The UConn Technology Incubation Program has already generated:
- 239 ongoing research projects with promise for future innovation
- 129 technologies available for license
- 35 startup companies in the UConn Technology Incubation Program
- About 60 new inventions annually
- About $1 million annually in licensing revenue
- More than 500 U.S. patents based on UConn technologies
To help support these ventures and established industry leaders, the University is building the Innovation Partnership Building at the UConn Tech Park in Storrs, which will provide physical space and state-of-the-art equipment to encourage collaboration between the University and industry. At the same time, UConn is constructing a five-story engineering and science building in Storrs that will house labs for its growing research programs in genomics, biomedical, chemical engineering, and cyber systems.

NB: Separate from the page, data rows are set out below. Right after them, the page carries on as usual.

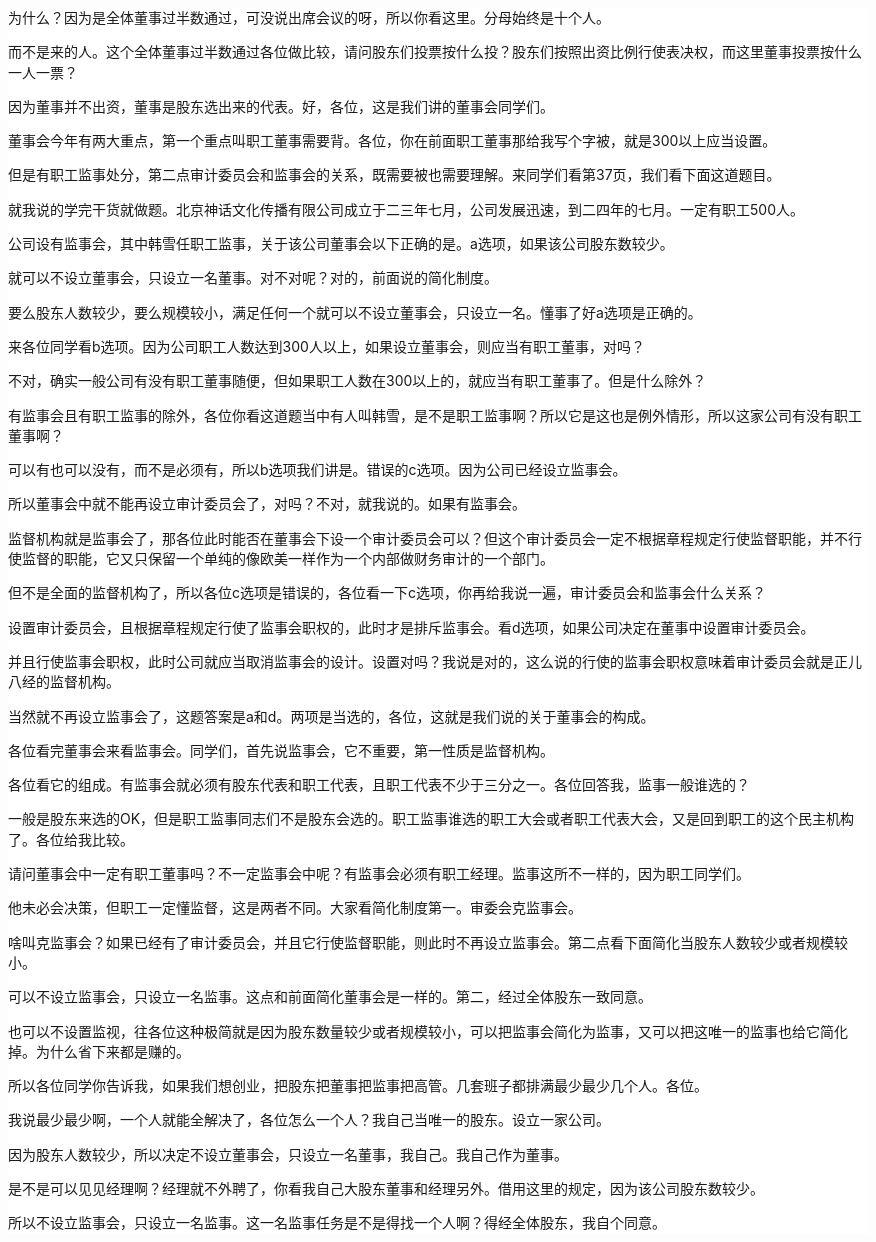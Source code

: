 为什么？因为是全体董事过半数通过，可没说出席会议的呀，所以你看这里。分母始终是十个人。

而不是来的人。这个全体董事过半数通过各位做比较，请问股东们投票按什么投？股东们按照出资比例行使表决权，而这里董事投票按什么一人一票？

因为董事并不出资，董事是股东选出来的代表。好，各位，这是我们讲的董事会同学们。

董事会今年有两大重点，第一个重点叫职工董事需要背。各位，你在前面职工董事那给我写个字被，就是300以上应当设置。

但是有职工监事处分，第二点审计委员会和监事会的关系，既需要被也需要理解。来同学们看第37页，我们看下面这道题目。

就我说的学完干货就做题。北京神话文化传播有限公司成立于二三年七月，公司发展迅速，到二四年的七月。一定有职工500人。

公司设有监事会，其中韩雪任职工监事，关于该公司董事会以下正确的是。a选项，如果该公司股东数较少。

就可以不设立董事会，只设立一名董事。对不对呢？对的，前面说的简化制度。

要么股东人数较少，要么规模较小，满足任何一个就可以不设立董事会，只设立一名。懂事了好a选项是正确的。

来各位同学看b选项。因为公司职工人数达到300人以上，如果设立董事会，则应当有职工董事，对吗？

不对，确实一般公司有没有职工董事随便，但如果职工人数在300以上的，就应当有职工董事了。但是什么除外？

有监事会且有职工监事的除外，各位你看这道题当中有人叫韩雪，是不是职工监事啊？所以它是这也是例外情形，所以这家公司有没有职工董事啊？

可以有也可以没有，而不是必须有，所以b选项我们讲是。错误的c选项。因为公司已经设立监事会。

所以董事会中就不能再设立审计委员会了，对吗？不对，就我说的。如果有监事会。

监督机构就是监事会了，那各位此时能否在董事会下设一个审计委员会可以？但这个审计委员会一定不根据章程规定行使监督职能，并不行使监督的职能，它又只保留一个单纯的像欧美一样作为一个内部做财务审计的一个部门。

但不是全面的监督机构了，所以各位c选项是错误的，各位看一下c选项，你再给我说一遍，审计委员会和监事会什么关系？

设置审计委员会，且根据章程规定行使了监事会职权的，此时才是排斥监事会。看d选项，如果公司决定在董事中设置审计委员会。

并且行使监事会职权，此时公司就应当取消监事会的设计。设置对吗？我说是对的，这么说的行使的监事会职权意味着审计委员会就是正儿八经的监督机构。

当然就不再设立监事会了，这题答案是a和d。两项是当选的，各位，这就是我们说的关于董事会的构成。

各位看完董事会来看监事会。同学们，首先说监事会，它不重要，第一性质是监督机构。

各位看它的组成。有监事会就必须有股东代表和职工代表，且职工代表不少于三分之一。各位回答我，监事一般谁选的？

一般是股东来选的OK，但是职工监事同志们不是股东会选的。职工监事谁选的职工大会或者职工代表大会，又是回到职工的这个民主机构了。各位给我比较。

请问董事会中一定有职工董事吗？不一定监事会中呢？有监事会必须有职工经理。监事这所不一样的，因为职工同学们。

他未必会决策，但职工一定懂监督，这是两者不同。大家看简化制度第一。审委会克监事会。

啥叫克监事会？如果已经有了审计委员会，并且它行使监督职能，则此时不再设立监事会。第二点看下面简化当股东人数较少或者规模较小。

可以不设立监事会，只设立一名监事。这点和前面简化董事会是一样的。第二，经过全体股东一致同意。

也可以不设置监视，往各位这种极简就是因为股东数量较少或者规模较小，可以把监事会简化为监事，又可以把这唯一的监事也给它简化掉。为什么省下来都是赚的。

所以各位同学你告诉我，如果我们想创业，把股东把董事把监事把高管。几套班子都排满最少最少几个人。各位。

我说最少最少啊，一个人就能全解决了，各位怎么一个人？我自己当唯一的股东。设立一家公司。

因为股东人数较少，所以决定不设立董事会，只设立一名董事，我自己。我自己作为董事。

是不是可以见见经理啊？经理就不外聘了，你看我自己大股东董事和经理另外。借用这里的规定，因为该公司股东数较少。

所以不设立监事会，只设立一名监事。这一名监事任务是不是得找一个人啊？得经全体股东，我自个同意。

These innovations also extend to UConn Health in Farmington, Conn. Five years after state lawmakers made a massive investment to grow bioscience sectors in Connecticut, the UConn Health campus has become a thriving hub for bioscience R&D activities. The Bioscience CT initiative has included major renovations to research and hospital facilities and the relocation of The Jackson Laboratory for Genomic Medicine to the UConn Health campus.
Along with these initiatives, the University completed a $19 million, 20,000-square-foot addition at UConn’s Technology Incubation Program (TIP) facility in Farmington in 2016. TIP was established in 2003 to accelerate the growth and success of technology-based startups. The program has helped more than 85 companies since then, and has created more than 100 full- and part-time jobs in the last year alone.